++++ RECORDS SHOWN ++++

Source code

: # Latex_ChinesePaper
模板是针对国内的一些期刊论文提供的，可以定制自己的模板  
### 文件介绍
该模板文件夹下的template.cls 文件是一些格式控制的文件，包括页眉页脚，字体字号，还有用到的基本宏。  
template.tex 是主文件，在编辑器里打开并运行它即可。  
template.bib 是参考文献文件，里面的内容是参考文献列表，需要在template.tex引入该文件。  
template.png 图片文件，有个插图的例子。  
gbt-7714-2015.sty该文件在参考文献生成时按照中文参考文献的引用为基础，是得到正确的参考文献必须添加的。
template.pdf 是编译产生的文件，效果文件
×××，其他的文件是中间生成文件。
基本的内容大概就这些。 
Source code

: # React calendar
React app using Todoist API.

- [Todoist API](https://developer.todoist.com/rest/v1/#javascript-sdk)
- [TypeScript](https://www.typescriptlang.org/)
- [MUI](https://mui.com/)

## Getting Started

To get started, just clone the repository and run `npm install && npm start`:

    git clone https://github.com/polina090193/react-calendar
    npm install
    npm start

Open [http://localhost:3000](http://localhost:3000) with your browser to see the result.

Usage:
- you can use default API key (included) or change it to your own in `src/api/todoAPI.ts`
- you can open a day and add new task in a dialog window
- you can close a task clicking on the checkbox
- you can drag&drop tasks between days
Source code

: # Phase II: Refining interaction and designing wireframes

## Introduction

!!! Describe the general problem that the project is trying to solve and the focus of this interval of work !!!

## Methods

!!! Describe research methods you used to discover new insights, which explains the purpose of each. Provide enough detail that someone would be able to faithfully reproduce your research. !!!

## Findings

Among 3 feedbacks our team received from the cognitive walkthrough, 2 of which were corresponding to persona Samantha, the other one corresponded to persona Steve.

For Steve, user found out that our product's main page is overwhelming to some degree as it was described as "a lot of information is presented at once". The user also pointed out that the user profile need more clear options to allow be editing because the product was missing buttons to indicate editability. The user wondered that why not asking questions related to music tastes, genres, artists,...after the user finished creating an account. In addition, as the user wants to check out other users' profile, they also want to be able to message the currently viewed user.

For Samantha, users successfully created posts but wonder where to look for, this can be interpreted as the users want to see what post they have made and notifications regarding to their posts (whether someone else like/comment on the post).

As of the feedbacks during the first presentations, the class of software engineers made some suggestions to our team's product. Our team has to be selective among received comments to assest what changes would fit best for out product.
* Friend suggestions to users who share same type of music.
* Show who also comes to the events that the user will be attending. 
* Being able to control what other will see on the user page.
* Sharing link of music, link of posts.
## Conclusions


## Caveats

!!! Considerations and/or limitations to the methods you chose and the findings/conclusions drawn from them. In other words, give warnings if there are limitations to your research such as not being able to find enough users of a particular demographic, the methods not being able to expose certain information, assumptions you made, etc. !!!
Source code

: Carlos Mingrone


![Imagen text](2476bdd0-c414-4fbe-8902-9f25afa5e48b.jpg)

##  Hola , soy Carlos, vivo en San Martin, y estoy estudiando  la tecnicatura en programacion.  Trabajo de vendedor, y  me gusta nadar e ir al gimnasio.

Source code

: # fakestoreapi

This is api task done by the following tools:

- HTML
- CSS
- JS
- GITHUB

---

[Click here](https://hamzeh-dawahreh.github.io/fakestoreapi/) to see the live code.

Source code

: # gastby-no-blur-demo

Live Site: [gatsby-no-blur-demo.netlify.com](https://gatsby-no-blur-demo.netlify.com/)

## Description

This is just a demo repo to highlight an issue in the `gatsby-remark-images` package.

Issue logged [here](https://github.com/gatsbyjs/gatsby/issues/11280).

++++

**DIRECTIONS FOR THIS TASK**.
Each record above has to be set down again, word for word.

**ANSWER TO THIS PROBLEM**.
Source code

: # Latex_ChinesePaper
模板是针对国内的一些期刊论文提供的，可以定制自己的模板  
### 文件介绍
该模板文件夹下的template.cls 文件是一些格式控制的文件，包括页眉页脚，字体字号，还有用到的基本宏。  
template.tex 是主文件，在编辑器里打开并运行它即可。  
template.bib 是参考文献文件，里面的内容是参考文献列表，需要在template.tex引入该文件。  
template.png 图片文件，有个插图的例子。  
gbt-7714-2015.sty该文件在参考文献生成时按照中文参考文献的引用为基础，是得到正确的参考文献必须添加的。
template.pdf 是编译产生的文件，效果文件
×××，其他的文件是中间生成文件。
基本的内容大概就这些。 
Source code

: # React calendar
React app using Todoist API.

- [Todoist API](https://developer.todoist.com/rest/v1/#javascript-sdk)
- [TypeScript](https://www.typescriptlang.org/)
- [MUI](https://mui.com/)

## Getting Started

To get started, just clone the repository and run `npm install && npm start`:

    git clone https://github.com/polina090193/react-calendar
    npm install
    npm start

Open [http://localhost:3000](http://localhost:3000) with your browser to see the result.

Usage:
- you can use default API key (included) or change it to your own in `src/api/todoAPI.ts`
- you can open a day and add new task in a dialog window
- you can close a task clicking on the checkbox
- you can drag&drop tasks between days
Source code

: # Phase II: Refining interaction and designing wireframes

## Introduction

!!! Describe the general problem that the project is trying to solve and the focus of this interval of work !!!

## Methods

!!! Describe research methods you used to discover new insights, which explains the purpose of each. Provide enough detail that someone would be able to faithfully reproduce your research. !!!

## Findings

Among 3 feedbacks our team received from the cognitive walkthrough, 2 of which were corresponding to persona Samantha, the other one corresponded to persona Steve.

For Steve, user found out that our product's main page is overwhelming to some degree as it was described as "a lot of information is presented at once". The user also pointed out that the user profile need more clear options to allow be editing because the product was missing buttons to indicate editability. The user wondered that why not asking questions related to music tastes, genres, artists,...after the user finished creating an account. In addition, as the user wants to check out other users' profile, they also want to be able to message the currently viewed user.

For Samantha, users successfully created posts but wonder where to look for, this can be interpreted as the users want to see what post they have made and notifications regarding to their posts (whether someone else like/comment on the post).

As of the feedbacks during the first presentations, the class of software engineers made some suggestions to our team's product. Our team has to be selective among received comments to assest what changes would fit best for out product.
* Friend suggestions to users who share same type of music.
* Show who also comes to the events that the user will be attending. 
* Being able to control what other will see on the user page.
* Sharing link of music, link of posts.
## Conclusions


## Caveats

!!! Considerations and/or limitations to the methods you chose and the findings/conclusions drawn from them. In other words, give warnings if there are limitations to your research such as not being able to find enough users of a particular demographic, the methods not being able to expose certain information, assumptions you made, etc. !!!
Source code

: Carlos Mingrone


![Imagen text](2476bdd0-c414-4fbe-8902-9f25afa5e48b.jpg)

##  Hola , soy Carlos, vivo en San Martin, y estoy estudiando  la tecnicatura en programacion.  Trabajo de vendedor, y  me gusta nadar e ir al gimnasio.

Source code

: # fakestoreapi

This is api task done by the following tools:

- HTML
- CSS
- JS
- GITHUB

---

[Click here](https://hamzeh-dawahreh.github.io/fakestoreapi/) to see the live code.

Source code

: # gastby-no-blur-demo

Live Site: [gatsby-no-blur-demo.netlify.com](https://gatsby-no-blur-demo.netlify.com/)

## Description

This is just a demo repo to highlight an issue in the `gatsby-remark-images` package.

Issue logged [here](https://github.com/gatsbyjs/gatsby/issues/11280).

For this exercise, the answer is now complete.